• [DATASET RECORDS]:
_____

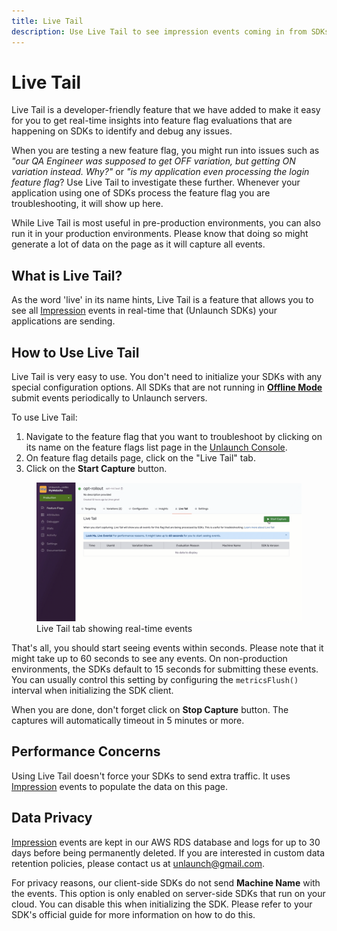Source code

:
```yaml
---
title: Live Tail
description: Use Live Tail to see impression events coming in from SDKs in real-time. This page describes how to use Live Tail for real-time insights into feature flag evaluations and to debug errors.
---
```


# Live Tail

Live Tail is a developer-friendly feature that we have added to make it easy for you to get real-time insights into feature flag evaluations that are happening on SDKs to identify and debug any issues. 

When you are testing a new feature flag, you might run into issues such as *"our QA Engineer was supposed to get OFF variation, but getting ON variation instead. Why?"* or *"is my application even processing the login feature flag*? Use Live Tail to investigate these further. Whenever your application using one of SDKs process the feature flag you are troubleshooting, it will show up here. 

While Live Tail is most useful in pre-production environments, you can also run it in your production environments. Please know that doing so might generate a lot of data on the page as it will capture all events.


## What is Live Tail?

As the word 'live' in its name hints, Live Tail is a feature that allows you to see all [Impression](../sdks/metrics-impressions) events in real-time that (Unlaunch SDKs) your applications are sending. 

## How to Use Live Tail

Live Tail is very easy to use. You don't need to initialize your SDKs with any special configuration options. All SDKs that are not running in [**Offline Mode**](https://docs.unlaunch.io/docs/sdks/java-sdk#offline-mode) submit events periodically to Unlaunch servers. 

To use Live Tail: 

1. Navigate to the feature flag that you want to troubleshoot by clicking on its name on the feature flags list page in the [Unlaunch Console](https://app.unlaunch.io). 
2. On feature flag details page, click on the "Live Tail" tab. 
3. Click on the **Start Capture** button.

<div class="d-flex justify-content-center">
    <figure class="figure">
        <img class="figure-img img-fluid rounded" src="/assets/img/live_tail.gif" alt="Unlaunch Live Tail - Showing SDK events in real-time" width="600"/>
        <figcaption class="figure-caption text-center">Live Tail tab showing real-time events</figcaption>
    </figure>
</div>

That's all, you should start seeing events within seconds. Please note that it might take up to 60 seconds to see any events. On non-production environments, the SDKs default to 15 seconds for submitting these events. You can usually control this setting by configuring the `metricsFlush()` interval when initializing the SDK client. 

When you are done, don't forget click on **Stop Capture** button. The captures will automatically timeout in 5 minutes or more.

## Performance Concerns

Using Live Tail doesn't force your SDKs to send extra traffic. It uses [Impression](../sdks/metrics-impressions) events to populate the data on this page.

## Data Privacy

[Impression](../sdks/metrics-impressions) events are kept in our AWS RDS database and logs for up to 30 days before being permanently deleted. If you are interested in custom data retention policies, please contact us at unlaunch@gmail.com. 

For privacy reasons, our client-side SDKs do not send **Machine Name** with the events. This option is only enabled on server-side SDKs that run on your cloud. You can disable this when initializing the SDK. Please refer to your SDK's official guide for more information on how to do this.

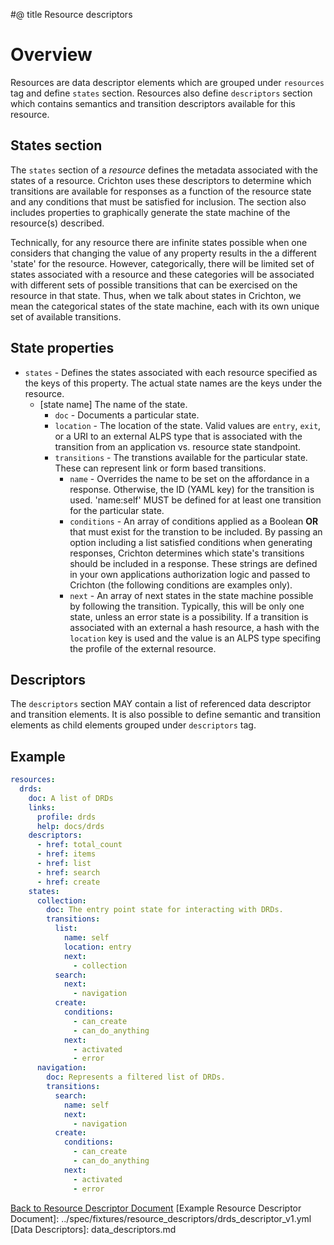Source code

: #@ title Resource descriptors
# Overview
Resources are data descriptor elements which are grouped under `resources` tag and define `states` section. 
Resources also define `descriptors` section which contains semantics and transition descriptors available for 
this resource. 

## States section
The `states` section of a _resource_ defines the metadata associated with the states of a 
resource. Crichton uses these descriptors to determine which transitions are available for responses as a function of 
the resource state and any conditions that must be satisfied for inclusion. The section also includes properties to 
graphically generate the state machine of the resource(s) described.

Technically, for any resource there are infinite states possible when one considers that changing the value of
any property results in the a different 'state' for the resource. However, categorically, there will be limited set of
states associated with a resource and these categories will be associated with different sets of possible transitions
that can be exercised on the resource in that state. Thus, when we talk about states in Crichton, we mean the 
categorical states of the state machine, each with its own unique set of available transitions.

## State properties
* `states` - Defines the states associated with each resource specified as the keys of this property. The 
actual state names are the keys under the resource.
	* \[state name\] The name of the state.
        * `doc` - Documents a particular state.
        * `location` - The location of the state. Valid values are `entry`, `exit`, or a URI to an external ALPS type that 
        is associated with the transition from an application vs. resource state standpoint. 
        * `transitions` - The transtions available for the particular state. These can represent link or form based 
        transitions.
            * `name` - Overrides the name to be set on the affordance in a response. Otherwise, the ID (YAML key) for the 
            transition is used. 'name:self' MUST be defined for at least one transition for the particular state.
            * `conditions` - An array of conditions applied as a Boolean __OR__ that must exist for the transtion to be 
            included. By passing an option including a list satisfied conditions when generating responses, Crichton 
            determines which state's transitions should be included in a response. These strings are defined in your
            own applications authorization logic and passed to Crichton (the following conditions are examples only).
            * `next` - An array of next states in the state machine possible by following the transition. Typically, this will be
only one state, unless an error state is a possibility. If a transition is associated with an external a hash resource,
a hash with the `location` key is used and the value is an ALPS type specifing the profile of the external resource.

## Descriptors
The `descriptors` section MAY contain a list of referenced data descriptor and transition elements. It is also possible to define
semantic and transition elements as child elements grouped under `descriptors` tag.

## Example

```yaml
resources:
  drds:
    doc: A list of DRDs
    links:
      profile: drds
      help: docs/drds
    descriptors:
      - href: total_count
      - href: items
      - href: list
      - href: search
      - href: create
    states:
      collection:
        doc: The entry point state for interacting with DRDs.
        transitions:
          list:
            name: self
            location: entry
            next:
              - collection
          search:
            next:
              - navigation
          create:
            conditions:
              - can_create 
              - can_do_anything
            next:
              - activated
              - error
      navigation:
        doc: Represents a filtered list of DRDs.
        transitions:
          search:
            name: self
            next:
              - navigation
          create:
            conditions:
              - can_create 
              - can_do_anything
            next:
              - activated
              - error 
```

[Back to Resource Descriptor Document](descriptors_document.md)
[Example Resource Descriptor Document]: ../spec/fixtures/resource_descriptors/drds_descriptor_v1.yml
[Data Descriptors]: data_descriptors.md
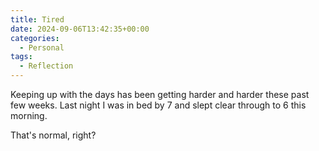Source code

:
 ```yaml
---
title: Tired
date: 2024-09-06T13:42:35+00:00
categories:
  - Personal
tags:
  - Reflection
---
```


Keeping up with the days has been getting harder and harder these past few weeks. Last night I was in bed by 7 and slept clear through to 6 this morning.

That's normal, right? </sarcasm>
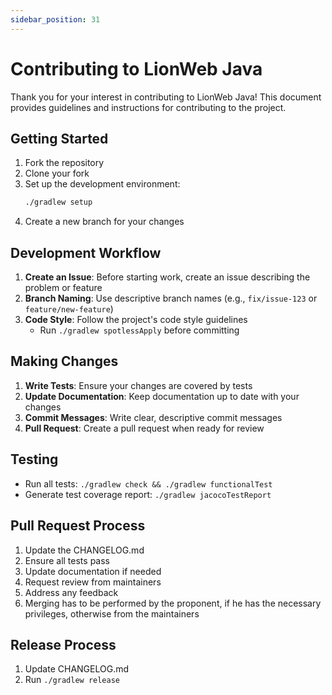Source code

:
 ```yaml
---
sidebar_position: 31
---
```


# Contributing to LionWeb Java

Thank you for your interest in contributing to LionWeb Java! This document provides guidelines and instructions for contributing to the project.


## Getting Started

1. Fork the repository
2. Clone your fork
3. Set up the development environment:
   ```bash
   ./gradlew setup
   ```
4. Create a new branch for your changes

## Development Workflow

1. **Create an Issue**: Before starting work, create an issue describing the problem or feature
2. **Branch Naming**: Use descriptive branch names (e.g., `fix/issue-123` or `feature/new-feature`)
3. **Code Style**: Follow the project's code style guidelines
   - Run `./gradlew spotlessApply` before committing

## Making Changes

1. **Write Tests**: Ensure your changes are covered by tests
2. **Update Documentation**: Keep documentation up to date with your changes
3. **Commit Messages**: Write clear, descriptive commit messages
4. **Pull Request**: Create a pull request when ready for review

## Testing

- Run all tests: `./gradlew check && ./gradlew functionalTest`
- Generate test coverage report: `./gradlew jacocoTestReport`

## Pull Request Process

1. Update the CHANGELOG.md
2. Ensure all tests pass
3. Update documentation if needed
4. Request review from maintainers
5. Address any feedback
6. Merging has to be performed by the proponent, if he has the necessary privileges, otherwise from the maintainers

## Release Process

1. Update CHANGELOG.md
2. Run `./gradlew release`

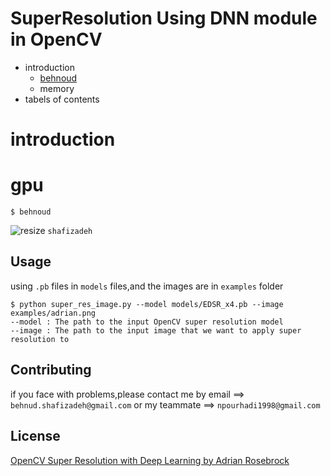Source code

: # SuperResolution Using DNN module in OpenCV 
* introduction
  * [behnoud](#gpu)
  * memory
* tabels of contents
# introduction
# gpu
```
$ behnoud

```
![resize](https://user-images.githubusercontent.com/53394692/103181319-290e1000-48b5-11eb-9adb-5e8858969e79.png)
`shafizadeh`
## Usage
using `.pb` files in `models` files,and the images are in `examples` folder
```
$ python super_res_image.py --model models/EDSR_x4.pb --image examples/adrian.png
--model : The path to the input OpenCV super resolution model
--image : The path to the input image that we want to apply super resolution to
```
## Contributing
if you face with problems,please contact me by email ==> `behnud.shafizadeh@gmail.com` or my teammate ==> `npourhadi1998@gmail.com`

## License
[OpenCV Super Resolution with Deep Learning by Adrian Rosebrock](https://www.pyimagesearch.com/2020/11/09/opencv-super-resolution-with-deep-learning/)

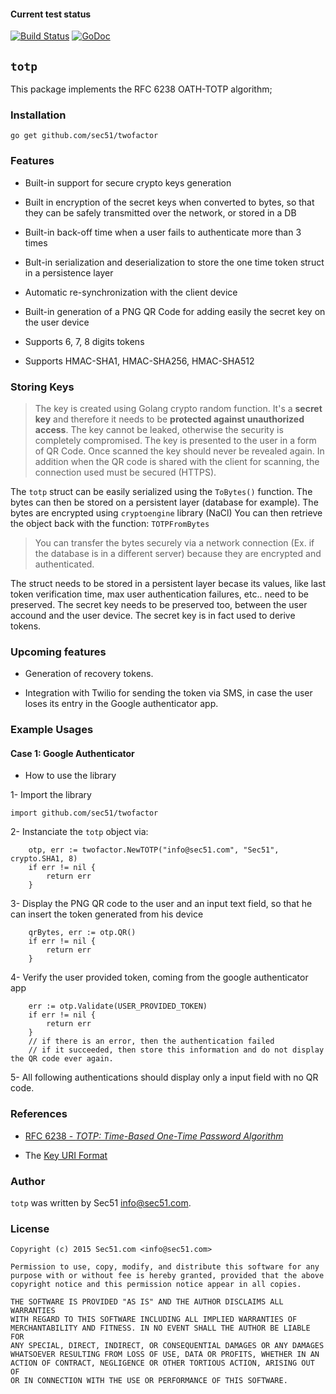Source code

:#### Current test status

[![Build Status](https://travis-ci.org/davidwalter0/twofactor.svg?branch=master)](https://travis-ci.org/davidwalter0/twofactor.svg?branch=master)
[![GoDoc](https://godoc.org/github.com/golang/gddo?status.svg)](https://godoc.org/github.com/sec51/twofactor/)

## `totp`

This package implements the RFC 6238 OATH-TOTP algorithm;

### Installation

```go get github.com/sec51/twofactor```

### Features

* Built-in support for secure crypto keys generation

* Built in encryption of the secret keys when converted to bytes, so that they can be safely transmitted over the network, or stored in a DB

* Built-in back-off time when a user fails to authenticate more than 3 times

* Bult-in serialization and deserialization to store the one time token struct in a persistence layer

* Automatic re-synchronization with the client device

* Built-in generation of a PNG QR Code for adding easily the secret key on the user device

* Supports 6, 7, 8 digits tokens

* Supports HMAC-SHA1, HMAC-SHA256, HMAC-SHA512


### Storing Keys

> The key is created using Golang crypto random function. It's a **secret key** and therefore
> it needs to be **protected against unauthorized access**. The key cannot be leaked, otherwise the security is completely compromised.
> The key is presented to the user in a form of QR Code. Once scanned the key should never be revealed again.
> In addition when the QR code is shared with the client for scanning, the connection used must be secured (HTTPS).

The `totp` struct can be easily serialized using the `ToBytes()` function. 
The bytes can then be stored on a persistent layer (database for example). The bytes are encrypted using `cryptoengine` library (NaCl)
You can then retrieve the object back with the function: `TOTPFromBytes`

> You can transfer the bytes securely via a network connection (Ex. if the database is in a different server) because they are encrypted and authenticated.

The struct needs to be stored in a persistent layer becase its values, like last token verification time, 
max user authentication failures, etc.. need to be preserved.
The secret key needs to be preserved too, between the user accound and the user device.
The secret key is in fact used to derive tokens.

### Upcoming features

* Generation of recovery tokens.

* Integration with Twilio for sending the token via SMS, in case the user loses its entry in the Google authenticator app.


### Example Usages

#### Case 1: Google Authenticator

* How to use the library

1- Import the library

```
import github.com/sec51/twofactor
```

2- Instanciate the `totp` object via:

```
	otp, err := twofactor.NewTOTP("info@sec51.com", "Sec51", crypto.SHA1, 8)	
	if err != nil {
		return err
	}
```

3- Display the PNG QR code to the user and an input text field, so that he can insert the token generated from his device

```
	qrBytes, err := otp.QR()
	if err != nil {
		return err
	}
```

4- Verify the user provided token, coming from the google authenticator app

```
	err := otp.Validate(USER_PROVIDED_TOKEN)
	if err != nil {
		return err
	}
	// if there is an error, then the authentication failed
	// if it succeeded, then store this information and do not display the QR code ever again.
```

5- All following authentications should display only a input field with no QR code.


### References

* [RFC 6238 - *TOTP: Time-Based One-Time Password Algorithm*](https://tools.ietf.org/rfc/rfc6238.txt)

* The [Key URI Format](https://github.com/google/google-authenticator/wiki/Key-Uri-Format)


### Author

`totp` was written by Sec51 <info@sec51.com>.


### License

```
Copyright (c) 2015 Sec51.com <info@sec51.com>

Permission to use, copy, modify, and distribute this software for any
purpose with or without fee is hereby granted, provided that the above 
copyright notice and this permission notice appear in all copies.

THE SOFTWARE IS PROVIDED "AS IS" AND THE AUTHOR DISCLAIMS ALL WARRANTIES
WITH REGARD TO THIS SOFTWARE INCLUDING ALL IMPLIED WARRANTIES OF
MERCHANTABILITY AND FITNESS. IN NO EVENT SHALL THE AUTHOR BE LIABLE FOR
ANY SPECIAL, DIRECT, INDIRECT, OR CONSEQUENTIAL DAMAGES OR ANY DAMAGES
WHATSOEVER RESULTING FROM LOSS OF USE, DATA OR PROFITS, WHETHER IN AN
ACTION OF CONTRACT, NEGLIGENCE OR OTHER TORTIOUS ACTION, ARISING OUT OF
OR IN CONNECTION WITH THE USE OR PERFORMANCE OF THIS SOFTWARE. 
```
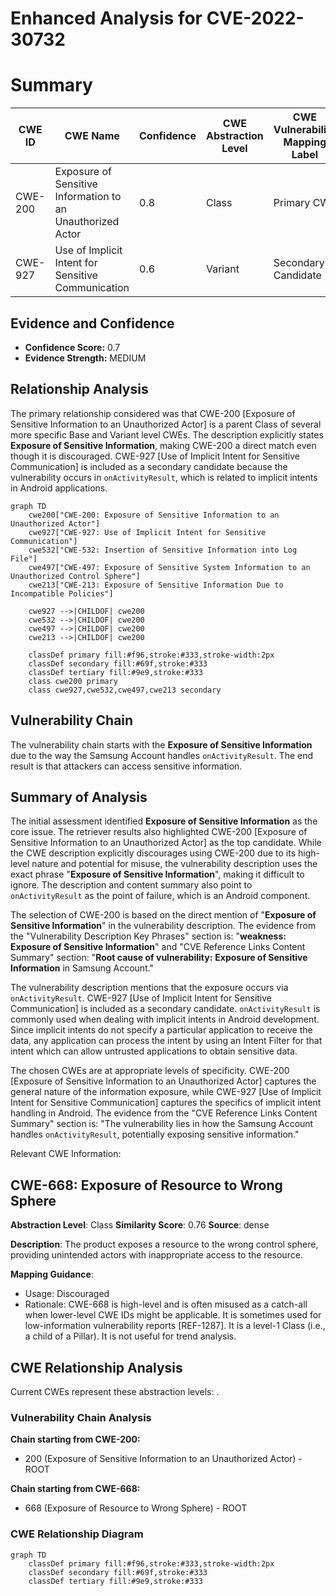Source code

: # Enhanced Analysis for CVE-2022-30732

# Summary
| CWE ID | CWE Name | Confidence | CWE Abstraction Level | CWE Vulnerability Mapping Label | CWE-Vulnerability Mapping Notes |
|---|---|---|---|---|---|
| CWE-200 | Exposure of Sensitive Information to an Unauthorized Actor | 0.8 | Class | Primary CWE | Discouraged |
| CWE-927 | Use of Implicit Intent for Sensitive Communication | 0.6 | Variant | Secondary Candidate | Allowed |

## Evidence and Confidence

*   **Confidence Score:** 0.7
*   **Evidence Strength:** MEDIUM

## Relationship Analysis
The primary relationship considered was that CWE-200 [Exposure of Sensitive Information to an Unauthorized Actor] is a parent Class of several more specific Base and Variant level CWEs. The description explicitly states **Exposure of Sensitive Information**, making CWE-200 a direct match even though it is discouraged. CWE-927 [Use of Implicit Intent for Sensitive Communication] is included as a secondary candidate because the vulnerability occurs in `onActivityResult`, which is related to implicit intents in Android applications.

```mermaid
graph TD
    cwe200["CWE-200: Exposure of Sensitive Information to an Unauthorized Actor"]
    cwe927["CWE-927: Use of Implicit Intent for Sensitive Communication"]
    cwe532["CWE-532: Insertion of Sensitive Information into Log File"]
    cwe497["CWE-497: Exposure of Sensitive System Information to an Unauthorized Control Sphere"]
    cwe213["CWE-213: Exposure of Sensitive Information Due to Incompatible Policies"]

    cwe927 -->|CHILDOF| cwe200
    cwe532 -->|CHILDOF| cwe200
    cwe497 -->|CHILDOF| cwe200
    cwe213 -->|CHILDOF| cwe200

    classDef primary fill:#f96,stroke:#333,stroke-width:2px
    classDef secondary fill:#69f,stroke:#333
    classDef tertiary fill:#9e9,stroke:#333
    class cwe200 primary
    class cwe927,cwe532,cwe497,cwe213 secondary
```

## Vulnerability Chain
The vulnerability chain starts with the **Exposure of Sensitive Information** due to the way the Samsung Account handles `onActivityResult`. The end result is that attackers can access sensitive information.

## Summary of Analysis
The initial assessment identified **Exposure of Sensitive Information** as the core issue. The retriever results also highlighted CWE-200 [Exposure of Sensitive Information to an Unauthorized Actor] as the top candidate. While the CWE description explicitly discourages using CWE-200 due to its high-level nature and potential for misuse, the vulnerability description uses the exact phrase "**Exposure of Sensitive Information**", making it difficult to ignore. The description and content summary also point to `onActivityResult` as the point of failure, which is an Android component.

The selection of CWE-200 is based on the direct mention of "**Exposure of Sensitive Information**" in the vulnerability description. The evidence from the "Vulnerability Description Key Phrases" section is: "**weakness:** **Exposure of Sensitive Information**" and "CVE Reference Links Content Summary" section: "**Root cause of vulnerability:** **Exposure of Sensitive Information** in Samsung Account."

The vulnerability description mentions that the exposure occurs via `onActivityResult`. CWE-927 [Use of Implicit Intent for Sensitive Communication] is included as a secondary candidate. `onActivityResult` is commonly used when dealing with implicit intents in Android development. Since implicit intents do not specify a particular application to receive the data, any application can process the intent by using an Intent Filter for that intent which can allow untrusted applications to obtain sensitive data.

The chosen CWEs are at appropriate levels of specificity. CWE-200 [Exposure of Sensitive Information to an Unauthorized Actor] captures the general nature of the information exposure, while CWE-927 [Use of Implicit Intent for Sensitive Communication] captures the specifics of implicit intent handling in Android. The evidence from the "CVE Reference Links Content Summary" section is: "The vulnerability lies in how the Samsung Account handles `onActivityResult`, potentially exposing sensitive information."

Relevant CWE Information:

## CWE-668: Exposure of Resource to Wrong Sphere
**Abstraction Level**: Class
**Similarity Score**: 0.76
**Source**: dense

**Description**:
The product exposes a resource to the wrong control sphere, providing unintended actors with inappropriate access to the resource.

**Mapping Guidance**:
- Usage: Discouraged
- Rationale: CWE-668 is high-level and is often misused as a catch-all when lower-level CWE IDs might be applicable. It is sometimes used for low-information vulnerability reports [REF-1287]. It is a level-1 Class (i.e., a child of a Pillar). It is not useful for trend analysis.


## CWE Relationship Analysis

Current CWEs represent these abstraction levels: .


### Vulnerability Chain Analysis

**Chain starting from CWE-200:**
- 200 (Exposure of Sensitive Information to an Unauthorized Actor) - ROOT


**Chain starting from CWE-668:**
- 668 (Exposure of Resource to Wrong Sphere) - ROOT



### CWE Relationship Diagram

```mermaid
graph TD
    classDef primary fill:#f96,stroke:#333,stroke-width:2px
    classDef secondary fill:#69f,stroke:#333
    classDef tertiary fill:#9e9,stroke:#333
```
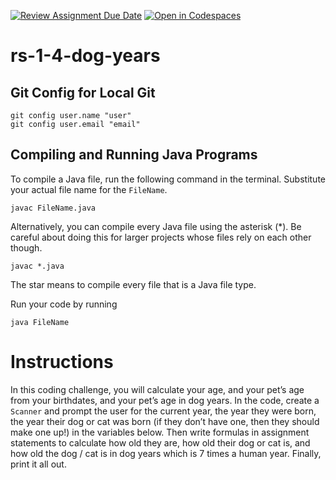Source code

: [![Review Assignment Due Date](https://classroom.github.com/assets/deadline-readme-button-22041afd0340ce965d47ae6ef1cefeee28c7c493a6346c4f15d667ab976d596c.svg)](https://classroom.github.com/a/lC9_09gP)
[![Open in Codespaces](https://classroom.github.com/assets/launch-codespace-2972f46106e565e64193e422d61a12cf1da4916b45550586e14ef0a7c637dd04.svg)](https://classroom.github.com/open-in-codespaces?assignment_repo_id=20336926)
# rs-1-4-dog-years

## Git Config for Local Git
```
git config user.name "user"
git config user.email "email"
```

## Compiling and Running Java Programs
To compile a Java file, run the following command in the terminal.  Substitute your actual file name for the `FileName`.
```
javac FileName.java
```

Alternatively, you can compile every Java file using the asterisk (*).  Be careful about doing this for larger projects whose files rely on each other though.
```
javac *.java
```
The star means to compile every file that is a Java file type.

Run your code by running
```
java FileName
```

# Instructions  

In this coding challenge, you will calculate your age, and your pet’s age from your birthdates, and your pet’s age in dog years. In the code, create a `Scanner` and prompt the user for the current year, the year they were born, the year their dog or cat was born (if they don’t have one, then they should make one up!) in the variables below. Then write formulas in assignment statements to calculate how old they are, how old their dog or cat is, and how old the dog / cat is in dog years which is 7 times a human year. Finally, print it all out.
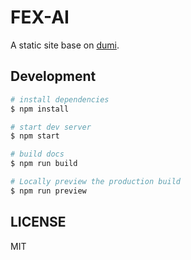 # FEX-AI

A static site base on [dumi](https://d.umijs.org).

## Development

```bash
# install dependencies
$ npm install

# start dev server
$ npm start

# build docs
$ npm run build

# Locally preview the production build
$ npm run preview
```

## LICENSE

MIT
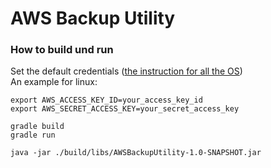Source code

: # AWS Backup Utility

### How to build und run
Set the default credentials 
([the instruction for all the OS](https://docs.aws.amazon.com/sdk-for-kotlin/latest/developer-guide/setup.html
))  
An example for linux:
```shell
export AWS_ACCESS_KEY_ID=your_access_key_id 
export AWS_SECRET_ACCESS_KEY=your_secret_access_key
```

```shell
gradle build 
gradle run

java -jar ./build/libs/AWSBackupUtility-1.0-SNAPSHOT.jar
```
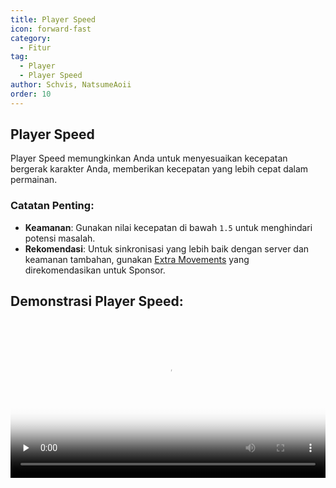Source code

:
 ```yaml
---
title: Player Speed
icon: forward-fast
category:
  - Fitur
tag:
  - Player
  - Player Speed
author: Schvis, NatsumeAoii
order: 10
---
```


## Player Speed

Player Speed memungkinkan Anda untuk menyesuaikan kecepatan bergerak karakter Anda, memberikan kecepatan yang lebih cepat dalam permainan.

### Catatan Penting:
- **Keamanan**: Gunakan nilai kecepatan di bawah `1.5` untuk menghindari potensi masalah.
- **Rekomendasi**: Untuk sinkronisasi yang lebih baik dengan server dan keamanan tambahan, gunakan [Extra Movements](extra-movements.md) yang direkomendasikan untuk Sponsor.

## Demonstrasi Player Speed:

<video controls preload="none" width="100%" poster="https://nextcloud.atruicardona.xyz/s/oKdGWF7zRi8qmLx/preview"><source src="https://nextcloud.atruicardona.xyz/s/oKdGWF7zRi8qmLx/download" type="video/mp4"></video>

_____

• [TASK STATEMENT]: The answer should be a single number giving how many lines in the records hold the word "names".

• [RESPONSE TO THE TASK]: 2